_WORK INSTRUCTIONS_
Every line below should be set down exactly as it appears.

Records drawn from a dataset
________________________

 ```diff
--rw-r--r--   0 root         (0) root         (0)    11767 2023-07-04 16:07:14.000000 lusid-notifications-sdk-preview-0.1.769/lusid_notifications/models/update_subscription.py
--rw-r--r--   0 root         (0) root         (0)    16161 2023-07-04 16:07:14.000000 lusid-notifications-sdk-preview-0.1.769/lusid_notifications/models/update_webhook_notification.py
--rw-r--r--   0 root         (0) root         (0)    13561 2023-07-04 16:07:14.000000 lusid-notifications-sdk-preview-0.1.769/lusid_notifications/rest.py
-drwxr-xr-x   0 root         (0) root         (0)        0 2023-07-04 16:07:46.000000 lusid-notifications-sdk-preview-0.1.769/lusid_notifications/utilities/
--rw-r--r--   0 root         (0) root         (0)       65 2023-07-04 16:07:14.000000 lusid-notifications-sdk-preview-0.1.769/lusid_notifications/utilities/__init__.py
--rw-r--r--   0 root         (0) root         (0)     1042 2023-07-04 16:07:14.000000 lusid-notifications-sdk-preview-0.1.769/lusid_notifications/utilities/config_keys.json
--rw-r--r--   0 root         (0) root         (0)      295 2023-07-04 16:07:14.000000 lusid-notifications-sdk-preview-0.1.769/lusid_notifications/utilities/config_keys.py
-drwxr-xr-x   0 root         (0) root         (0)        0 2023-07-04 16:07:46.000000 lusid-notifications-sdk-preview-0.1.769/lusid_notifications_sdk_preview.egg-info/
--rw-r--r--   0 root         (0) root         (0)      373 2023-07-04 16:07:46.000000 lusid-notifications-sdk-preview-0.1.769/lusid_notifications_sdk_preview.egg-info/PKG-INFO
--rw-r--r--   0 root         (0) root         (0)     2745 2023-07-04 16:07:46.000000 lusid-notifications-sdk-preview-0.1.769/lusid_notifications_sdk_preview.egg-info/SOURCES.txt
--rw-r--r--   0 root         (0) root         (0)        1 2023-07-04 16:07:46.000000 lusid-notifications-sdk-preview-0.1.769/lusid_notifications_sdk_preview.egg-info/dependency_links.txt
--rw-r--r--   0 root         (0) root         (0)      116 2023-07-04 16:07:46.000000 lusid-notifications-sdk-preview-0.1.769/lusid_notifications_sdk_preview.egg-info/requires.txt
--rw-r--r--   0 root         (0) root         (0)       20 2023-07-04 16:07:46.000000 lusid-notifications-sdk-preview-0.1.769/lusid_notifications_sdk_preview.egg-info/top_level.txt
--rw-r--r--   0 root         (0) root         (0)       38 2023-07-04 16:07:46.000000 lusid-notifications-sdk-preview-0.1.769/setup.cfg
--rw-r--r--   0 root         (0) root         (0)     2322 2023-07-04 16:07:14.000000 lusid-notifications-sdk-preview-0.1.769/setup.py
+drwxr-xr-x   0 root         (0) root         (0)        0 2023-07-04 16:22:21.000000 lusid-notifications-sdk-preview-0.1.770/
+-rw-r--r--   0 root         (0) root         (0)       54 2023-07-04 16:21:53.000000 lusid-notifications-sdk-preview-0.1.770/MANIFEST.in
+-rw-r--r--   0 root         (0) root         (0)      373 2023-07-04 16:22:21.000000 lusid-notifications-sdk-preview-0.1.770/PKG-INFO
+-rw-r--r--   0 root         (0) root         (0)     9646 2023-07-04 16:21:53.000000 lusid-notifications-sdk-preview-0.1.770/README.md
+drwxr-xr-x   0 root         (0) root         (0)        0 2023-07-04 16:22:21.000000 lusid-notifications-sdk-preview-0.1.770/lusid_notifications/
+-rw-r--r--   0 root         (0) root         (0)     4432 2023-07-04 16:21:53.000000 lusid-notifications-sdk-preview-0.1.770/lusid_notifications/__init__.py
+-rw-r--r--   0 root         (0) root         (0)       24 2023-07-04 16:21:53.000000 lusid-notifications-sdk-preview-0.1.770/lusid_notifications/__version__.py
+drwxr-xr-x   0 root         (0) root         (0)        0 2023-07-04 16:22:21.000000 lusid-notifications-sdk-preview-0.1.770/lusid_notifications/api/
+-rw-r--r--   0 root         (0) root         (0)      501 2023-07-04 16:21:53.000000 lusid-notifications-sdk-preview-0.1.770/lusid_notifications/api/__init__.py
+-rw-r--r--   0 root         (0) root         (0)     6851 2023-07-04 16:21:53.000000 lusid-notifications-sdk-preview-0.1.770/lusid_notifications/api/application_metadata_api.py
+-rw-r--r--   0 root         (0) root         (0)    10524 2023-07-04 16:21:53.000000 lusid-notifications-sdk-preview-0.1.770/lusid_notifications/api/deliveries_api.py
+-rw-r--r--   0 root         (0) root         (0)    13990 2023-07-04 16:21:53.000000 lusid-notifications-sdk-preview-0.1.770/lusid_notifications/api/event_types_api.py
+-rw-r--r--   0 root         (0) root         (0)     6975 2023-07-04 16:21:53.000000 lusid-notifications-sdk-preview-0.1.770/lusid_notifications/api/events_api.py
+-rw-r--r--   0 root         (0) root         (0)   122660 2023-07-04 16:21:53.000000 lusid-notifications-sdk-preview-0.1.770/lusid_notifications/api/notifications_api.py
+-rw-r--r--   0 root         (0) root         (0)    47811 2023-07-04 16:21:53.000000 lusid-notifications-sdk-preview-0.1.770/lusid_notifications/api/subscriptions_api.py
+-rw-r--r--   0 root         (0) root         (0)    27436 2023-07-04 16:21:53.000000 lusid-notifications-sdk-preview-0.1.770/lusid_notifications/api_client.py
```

________________________

_TASK RESULT_
 ```diff
--rw-r--r--   0 root         (0) root         (0)    11767 2023-07-04 16:07:14.000000 lusid-notifications-sdk-preview-0.1.769/lusid_notifications/models/update_subscription.py
--rw-r--r--   0 root         (0) root         (0)    16161 2023-07-04 16:07:14.000000 lusid-notifications-sdk-preview-0.1.769/lusid_notifications/models/update_webhook_notification.py
--rw-r--r--   0 root         (0) root         (0)    13561 2023-07-04 16:07:14.000000 lusid-notifications-sdk-preview-0.1.769/lusid_notifications/rest.py
-drwxr-xr-x   0 root         (0) root         (0)        0 2023-07-04 16:07:46.000000 lusid-notifications-sdk-preview-0.1.769/lusid_notifications/utilities/
--rw-r--r--   0 root         (0) root         (0)       65 2023-07-04 16:07:14.000000 lusid-notifications-sdk-preview-0.1.769/lusid_notifications/utilities/__init__.py
--rw-r--r--   0 root         (0) root         (0)     1042 2023-07-04 16:07:14.000000 lusid-notifications-sdk-preview-0.1.769/lusid_notifications/utilities/config_keys.json
--rw-r--r--   0 root         (0) root         (0)      295 2023-07-04 16:07:14.000000 lusid-notifications-sdk-preview-0.1.769/lusid_notifications/utilities/config_keys.py
-drwxr-xr-x   0 root         (0) root         (0)        0 2023-07-04 16:07:46.000000 lusid-notifications-sdk-preview-0.1.769/lusid_notifications_sdk_preview.egg-info/
--rw-r--r--   0 root         (0) root         (0)      373 2023-07-04 16:07:46.000000 lusid-notifications-sdk-preview-0.1.769/lusid_notifications_sdk_preview.egg-info/PKG-INFO
--rw-r--r--   0 root         (0) root         (0)     2745 2023-07-04 16:07:46.000000 lusid-notifications-sdk-preview-0.1.769/lusid_notifications_sdk_preview.egg-info/SOURCES.txt
--rw-r--r--   0 root         (0) root         (0)        1 2023-07-04 16:07:46.000000 lusid-notifications-sdk-preview-0.1.769/lusid_notifications_sdk_preview.egg-info/dependency_links.txt
--rw-r--r--   0 root         (0) root         (0)      116 2023-07-04 16:07:46.000000 lusid-notifications-sdk-preview-0.1.769/lusid_notifications_sdk_preview.egg-info/requires.txt
--rw-r--r--   0 root         (0) root         (0)       20 2023-07-04 16:07:46.000000 lusid-notifications-sdk-preview-0.1.769/lusid_notifications_sdk_preview.egg-info/top_level.txt
--rw-r--r--   0 root         (0) root         (0)       38 2023-07-04 16:07:46.000000 lusid-notifications-sdk-preview-0.1.769/setup.cfg
--rw-r--r--   0 root         (0) root         (0)     2322 2023-07-04 16:07:14.000000 lusid-notifications-sdk-preview-0.1.769/setup.py
+drwxr-xr-x   0 root         (0) root         (0)        0 2023-07-04 16:22:21.000000 lusid-notifications-sdk-preview-0.1.770/
+-rw-r--r--   0 root         (0) root         (0)       54 2023-07-04 16:21:53.000000 lusid-notifications-sdk-preview-0.1.770/MANIFEST.in
+-rw-r--r--   0 root         (0) root         (0)      373 2023-07-04 16:22:21.000000 lusid-notifications-sdk-preview-0.1.770/PKG-INFO
+-rw-r--r--   0 root         (0) root         (0)     9646 2023-07-04 16:21:53.000000 lusid-notifications-sdk-preview-0.1.770/README.md
+drwxr-xr-x   0 root         (0) root         (0)        0 2023-07-04 16:22:21.000000 lusid-notifications-sdk-preview-0.1.770/lusid_notifications/
+-rw-r--r--   0 root         (0) root         (0)     4432 2023-07-04 16:21:53.000000 lusid-notifications-sdk-preview-0.1.770/lusid_notifications/__init__.py
+-rw-r--r--   0 root         (0) root         (0)       24 2023-07-04 16:21:53.000000 lusid-notifications-sdk-preview-0.1.770/lusid_notifications/__version__.py
+drwxr-xr-x   0 root         (0) root         (0)        0 2023-07-04 16:22:21.000000 lusid-notifications-sdk-preview-0.1.770/lusid_notifications/api/
+-rw-r--r--   0 root         (0) root         (0)      501 2023-07-04 16:21:53.000000 lusid-notifications-sdk-preview-0.1.770/lusid_notifications/api/__init__.py
+-rw-r--r--   0 root         (0) root         (0)     6851 2023-07-04 16:21:53.000000 lusid-notifications-sdk-preview-0.1.770/lusid_notifications/api/application_metadata_api.py
+-rw-r--r--   0 root         (0) root         (0)    10524 2023-07-04 16:21:53.000000 lusid-notifications-sdk-preview-0.1.770/lusid_notifications/api/deliveries_api.py
+-rw-r--r--   0 root         (0) root         (0)    13990 2023-07-04 16:21:53.000000 lusid-notifications-sdk-preview-0.1.770/lusid_notifications/api/event_types_api.py
+-rw-r--r--   0 root         (0) root         (0)     6975 2023-07-04 16:21:53.000000 lusid-notifications-sdk-preview-0.1.770/lusid_notifications/api/events_api.py
+-rw-r--r--   0 root         (0) root         (0)   122660 2023-07-04 16:21:53.000000 lusid-notifications-sdk-preview-0.1.770/lusid_notifications/api/notifications_api.py
+-rw-r--r--   0 root         (0) root         (0)    47811 2023-07-04 16:21:53.000000 lusid-notifications-sdk-preview-0.1.770/lusid_notifications/api/subscriptions_api.py
+-rw-r--r--   0 root         (0) root         (0)    27436 2023-07-04 16:21:53.000000 lusid-notifications-sdk-preview-0.1.770/lusid_notifications/api_client.py
```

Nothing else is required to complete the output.